> **Exercise aim**
For each line of the data below that holds "vamos", copy the line.

::: Task inputs :::

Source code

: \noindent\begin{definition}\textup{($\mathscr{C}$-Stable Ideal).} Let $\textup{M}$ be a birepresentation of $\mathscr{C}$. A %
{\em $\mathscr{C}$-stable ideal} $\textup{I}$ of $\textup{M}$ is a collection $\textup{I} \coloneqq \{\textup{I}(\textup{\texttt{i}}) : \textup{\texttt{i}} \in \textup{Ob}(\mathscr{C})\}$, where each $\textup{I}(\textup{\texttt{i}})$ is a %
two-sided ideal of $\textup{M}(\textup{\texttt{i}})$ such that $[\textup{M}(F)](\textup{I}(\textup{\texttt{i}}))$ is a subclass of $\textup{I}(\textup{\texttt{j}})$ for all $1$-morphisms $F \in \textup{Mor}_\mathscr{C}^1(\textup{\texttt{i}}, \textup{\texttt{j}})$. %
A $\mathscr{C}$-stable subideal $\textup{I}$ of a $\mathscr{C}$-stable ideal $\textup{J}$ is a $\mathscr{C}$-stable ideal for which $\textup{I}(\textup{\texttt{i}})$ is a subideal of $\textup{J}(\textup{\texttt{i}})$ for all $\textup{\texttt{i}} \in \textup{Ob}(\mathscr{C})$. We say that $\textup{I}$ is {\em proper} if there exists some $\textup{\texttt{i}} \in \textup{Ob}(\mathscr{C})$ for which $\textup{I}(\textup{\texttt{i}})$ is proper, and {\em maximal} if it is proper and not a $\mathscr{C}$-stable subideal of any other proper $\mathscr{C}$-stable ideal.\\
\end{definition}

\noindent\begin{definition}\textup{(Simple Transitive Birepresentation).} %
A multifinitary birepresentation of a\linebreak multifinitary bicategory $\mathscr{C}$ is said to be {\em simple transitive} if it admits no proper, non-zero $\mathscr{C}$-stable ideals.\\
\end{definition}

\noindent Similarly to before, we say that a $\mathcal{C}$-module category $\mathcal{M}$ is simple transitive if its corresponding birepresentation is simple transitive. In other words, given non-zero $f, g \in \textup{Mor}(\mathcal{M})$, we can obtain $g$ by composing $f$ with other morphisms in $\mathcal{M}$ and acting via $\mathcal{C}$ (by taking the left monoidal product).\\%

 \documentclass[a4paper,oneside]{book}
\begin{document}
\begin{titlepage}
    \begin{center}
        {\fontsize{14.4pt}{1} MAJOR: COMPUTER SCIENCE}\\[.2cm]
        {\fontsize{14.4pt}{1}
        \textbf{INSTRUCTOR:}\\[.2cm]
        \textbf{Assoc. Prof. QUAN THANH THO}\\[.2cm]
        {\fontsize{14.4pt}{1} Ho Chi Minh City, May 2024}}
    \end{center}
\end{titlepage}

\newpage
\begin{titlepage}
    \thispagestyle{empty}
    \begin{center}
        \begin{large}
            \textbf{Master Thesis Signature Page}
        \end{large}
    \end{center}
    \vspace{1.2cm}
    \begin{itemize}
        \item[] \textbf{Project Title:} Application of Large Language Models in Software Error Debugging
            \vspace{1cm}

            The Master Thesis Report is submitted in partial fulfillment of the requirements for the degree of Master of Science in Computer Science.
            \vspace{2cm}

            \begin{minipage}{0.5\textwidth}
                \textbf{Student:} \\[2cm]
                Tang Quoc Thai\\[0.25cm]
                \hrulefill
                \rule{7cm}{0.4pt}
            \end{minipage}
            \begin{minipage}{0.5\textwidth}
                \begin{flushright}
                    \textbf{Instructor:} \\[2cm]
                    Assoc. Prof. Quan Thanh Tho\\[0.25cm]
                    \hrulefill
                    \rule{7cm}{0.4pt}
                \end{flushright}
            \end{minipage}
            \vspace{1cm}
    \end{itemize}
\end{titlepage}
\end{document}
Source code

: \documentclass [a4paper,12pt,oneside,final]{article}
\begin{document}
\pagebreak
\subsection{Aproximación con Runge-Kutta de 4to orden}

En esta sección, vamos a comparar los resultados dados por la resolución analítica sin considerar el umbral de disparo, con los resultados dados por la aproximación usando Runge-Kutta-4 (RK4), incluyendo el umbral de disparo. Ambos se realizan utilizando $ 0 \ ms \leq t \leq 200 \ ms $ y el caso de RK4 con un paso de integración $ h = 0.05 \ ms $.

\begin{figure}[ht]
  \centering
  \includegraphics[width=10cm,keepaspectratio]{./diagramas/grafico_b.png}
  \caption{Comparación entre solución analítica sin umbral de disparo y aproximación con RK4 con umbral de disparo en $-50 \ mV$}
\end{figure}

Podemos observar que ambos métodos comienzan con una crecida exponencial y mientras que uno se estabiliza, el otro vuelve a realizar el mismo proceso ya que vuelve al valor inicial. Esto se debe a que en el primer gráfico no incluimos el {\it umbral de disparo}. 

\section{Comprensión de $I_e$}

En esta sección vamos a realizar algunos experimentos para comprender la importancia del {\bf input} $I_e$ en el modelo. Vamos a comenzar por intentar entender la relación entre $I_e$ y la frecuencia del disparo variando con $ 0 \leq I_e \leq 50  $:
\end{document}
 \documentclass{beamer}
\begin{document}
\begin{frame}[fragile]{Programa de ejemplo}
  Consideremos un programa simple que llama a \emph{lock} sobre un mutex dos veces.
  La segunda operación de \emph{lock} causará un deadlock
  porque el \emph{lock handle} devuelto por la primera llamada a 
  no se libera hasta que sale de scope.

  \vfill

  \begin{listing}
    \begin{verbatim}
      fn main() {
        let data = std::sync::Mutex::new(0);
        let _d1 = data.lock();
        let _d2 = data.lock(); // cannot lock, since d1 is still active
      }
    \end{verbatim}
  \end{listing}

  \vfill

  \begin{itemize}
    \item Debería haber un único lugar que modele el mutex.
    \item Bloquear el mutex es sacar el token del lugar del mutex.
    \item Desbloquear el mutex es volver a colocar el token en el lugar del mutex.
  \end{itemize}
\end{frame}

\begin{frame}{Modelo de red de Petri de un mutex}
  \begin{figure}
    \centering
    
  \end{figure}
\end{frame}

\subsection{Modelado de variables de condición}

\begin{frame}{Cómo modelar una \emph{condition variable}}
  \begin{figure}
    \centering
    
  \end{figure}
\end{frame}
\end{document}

:::

> **Answer to the exercise**
En esta sección, vamos a comparar los resultados dados por la resolución analítica sin considerar el umbral de disparo, con los resultados dados por la aproximación usando Runge-Kutta-4 (RK4), incluyendo el umbral de disparo. Ambos se realizan utilizando $ 0 \ ms \leq t \leq 200 \ ms $ y el caso de RK4 con un paso de integración $ h = 0.05 \ ms $.
En esta sección vamos a realizar algunos experimentos para comprender la importancia del {\bf input} $I_e$ en el modelo. Vamos a comenzar por intentar entender la relación entre $I_e$ y la frecuencia del disparo variando con $ 0 \leq I_e \leq 50  $:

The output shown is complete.